All living things must move and act in space to survive. Without finding food in the day and shelter at night, we wouldn’t last. Even plants must move in space: lean toward the sun, away from wind. Toward or away, the most basic of actions: approach or avoid, drawn by emotion, attract or repulse. Motion paired with emotion. When motion ceases, life ends.
Moving in space leaves traces in the brain, in rats, bats, and people. The brain notes the landmarks and logs the paths in the hippocampus. It places the landmarks in a spatial array right next door, a synapse away, in entorhinal cortex. This from research led by O’Keefe and the Mosers and recognized by a Nobel Prize in 2014. Moving in space creates maps in the brain. Maps in human brains leap far beyond those of rodents. In people, maps in brains go abstract. The neural substrate that arrays landmarks in real spaces also arrays events in temporal spaces, people in social spaces, and ideas in conceptual spaces. Layers of spaces code landmarks of places, events, people, and ideas connected by networks of paths.
Our lives are spent navigating those layers of networks. We are smack in the middle of our physical spaces, our temporal spaces, our social spaces, our conceptual spaces, the spaces of our desires and values. In each we are surrounded by a landscape of places, times, people, ideas.
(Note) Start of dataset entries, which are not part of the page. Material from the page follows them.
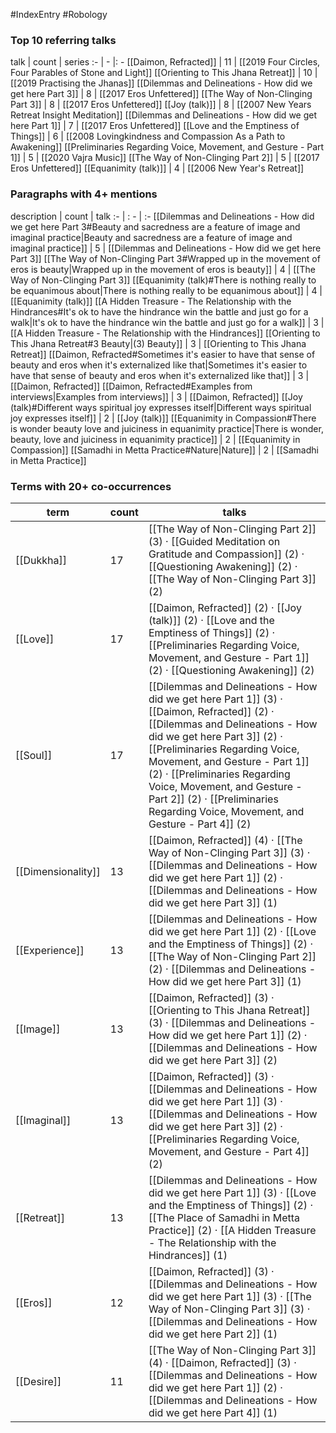 #IndexEntry #Robology

### Top 10 referring talks
talk | count | series
:- | - |: -
[[Daimon, Refracted]] | 11 | [[2019 Four Circles, Four Parables of Stone and Light]]
[[Orienting to This Jhana Retreat]] | 10 | [[2019 Practising the Jhanas]]
[[Dilemmas and Delineations - How did we get here Part 3]] | 8 | [[2017 Eros Unfettered]]
[[The Way of Non-Clinging Part 3]] | 8 | [[2017 Eros Unfettered]]
[[Joy (talk)]] | 8 | [[2007 New Years Retreat Insight Meditation]]
[[Dilemmas and Delineations - How did we get here Part 1]] | 7 | [[2017 Eros Unfettered]]
[[Love and the Emptiness of Things]] | 6 | [[2008 Lovingkindness and Compassion As a Path to Awakening]]
[[Preliminaries Regarding Voice, Movement, and Gesture - Part 1]] | 5 | [[2020 Vajra Music]]
[[The Way of Non-Clinging Part 2]] | 5 | [[2017 Eros Unfettered]]
[[Equanimity (talk)]] | 4 | [[2006 New Year's Retreat]]

### Paragraphs with 4+ mentions
description | count | talk
:- | : - | :-
[[Dilemmas and Delineations - How did we get here Part 3#Beauty and sacredness are a feature of image and imaginal practice\|Beauty and sacredness are a feature of image and imaginal practice]] | 5 | [[Dilemmas and Delineations - How did we get here Part 3]]
[[The Way of Non-Clinging Part 3#Wrapped up in the movement of eros is beauty\|Wrapped up in the movement of eros is beauty]] | 4 | [[The Way of Non-Clinging Part 3]]
[[Equanimity (talk)#There is nothing really to be equanimous about\|There is nothing really to be equanimous about]] | 4 | [[Equanimity (talk)]]
[[A Hidden Treasure - The Relationship with the Hindrances#It's ok to have the hindrance win the battle and just go for a walk\|It's ok to have the hindrance win the battle and just go for a walk]] | 3 | [[A Hidden Treasure - The Relationship with the Hindrances]]
[[Orienting to This Jhana Retreat#3 Beauty\|(3) Beauty]] | 3 | [[Orienting to This Jhana Retreat]]
[[Daimon, Refracted#Sometimes it's easier to have that sense of beauty and eros when it's externalized like that\|Sometimes it's easier to have that sense of beauty and eros when it's externalized like that]] | 3 | [[Daimon, Refracted]]
[[Daimon, Refracted#Examples from interviews\|Examples from interviews]] | 3 | [[Daimon, Refracted]]
[[Joy (talk)#Different ways spiritual joy expresses itself\|Different ways spiritual joy expresses itself]] | 2 | [[Joy (talk)]]
[[Equanimity in Compassion#There is wonder beauty love and juiciness in equanimity practice\|There is wonder, beauty, love and juiciness in equanimity practice]] | 2 | [[Equanimity in Compassion]]
[[Samadhi in Metta Practice#Nature\|Nature]] | 2 | [[Samadhi in Metta Practice]]

### Terms with 20+ co-occurrences
term | count | talks
-|-|-
[[Dukkha]] | 17 | <span class="counts">[[The Way of Non-Clinging Part 2]] (3) · [[Guided Meditation on Gratitude and Compassion]] (2) · [[Questioning Awakening]] (2) · [[The Way of Non-Clinging Part 3]] (2)</span> 
[[Love]] | 17 | <span class="counts">[[Daimon, Refracted]] (2) · [[Joy (talk)]] (2) · [[Love and the Emptiness of Things]] (2) · [[Preliminaries Regarding Voice, Movement, and Gesture - Part 1]] (2) · [[Questioning Awakening]] (2)</span> 
[[Soul]] | 17 | <span class="counts">[[Dilemmas and Delineations - How did we get here Part 1]] (3) · [[Daimon, Refracted]] (2) · [[Dilemmas and Delineations - How did we get here Part 3]] (2) · [[Preliminaries Regarding Voice, Movement, and Gesture - Part 1]] (2) · [[Preliminaries Regarding Voice, Movement, and Gesture - Part 2]] (2) · [[Preliminaries Regarding Voice, Movement, and Gesture - Part 4]] (2)</span> 
[[Dimensionality]] | 13 | <span class="counts">[[Daimon, Refracted]] (4) · [[The Way of Non-Clinging Part 3]] (3) · [[Dilemmas and Delineations - How did we get here Part 1]] (2) · [[Dilemmas and Delineations - How did we get here Part 3]] (1)</span> 
[[Experience]] | 13 | <span class="counts">[[Dilemmas and Delineations - How did we get here Part 1]] (2) · [[Love and the Emptiness of Things]] (2) · [[The Way of Non-Clinging Part 2]] (2) · [[Dilemmas and Delineations - How did we get here Part 3]] (1)</span> 
[[Image]] | 13 | <span class="counts">[[Daimon, Refracted]] (3) · [[Orienting to This Jhana Retreat]] (3) · [[Dilemmas and Delineations - How did we get here Part 1]] (2) · [[Dilemmas and Delineations - How did we get here Part 3]] (2)</span> 
[[Imaginal]] | 13 | <span class="counts">[[Daimon, Refracted]] (3) · [[Dilemmas and Delineations - How did we get here Part 1]] (3) · [[Dilemmas and Delineations - How did we get here Part 3]] (2) · [[Preliminaries Regarding Voice, Movement, and Gesture - Part 4]] (2)</span> 
[[Retreat]] | 13 | <span class="counts">[[Dilemmas and Delineations - How did we get here Part 1]] (3) · [[Love and the Emptiness of Things]] (2) · [[The Place of Samadhi in Metta Practice]] (2) · [[A Hidden Treasure - The Relationship with the Hindrances]] (1)</span> 
[[Eros]] | 12 | <span class="counts">[[Daimon, Refracted]] (3) · [[Dilemmas and Delineations - How did we get here Part 1]] (3) · [[The Way of Non-Clinging Part 3]] (3) · [[Dilemmas and Delineations - How did we get here Part 2]] (1)</span> 
[[Desire]] | 11 | <span class="counts">[[The Way of Non-Clinging Part 3]] (4) · [[Daimon, Refracted]] (3) · [[Dilemmas and Delineations - How did we get here Part 1]] (2) · [[Dilemmas and Delineations - How did we get here Part 4]] (1)</span>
We create those landscapes and use them to find our ways smoothly and efficiently. We know how to get from where we live to where we work to where we shop to where we meet friends. We know when to go to work, to home, to shop, to friends. We create a moral landscape, what actions we should take, which to avoid, what is more important, and what less. Our own actions, as well as those of others. We know where to go, when to go, to whom to go, what to do to find what we need and what is needed from us. For each of those spaces we know what is close and what is far, we know where it is safe and where it is not, what to approach and what to avoid.
Suddenly, mid-March 2020, real space contracted: Stay home. All our spaces shrank and tumbled, the landmarks and paths were scrambled and jumbled. Our normal routines, our usual actions, ceased or failed. But then, trapped in place, how to eat, how to work? How to reach those we need to see? What, now, is important, essential, just, and what is not? We were disoriented, in real space, in temporal space, in social space, in our moral spaces. All our landmarks and paths in all our spaces had to be created anew.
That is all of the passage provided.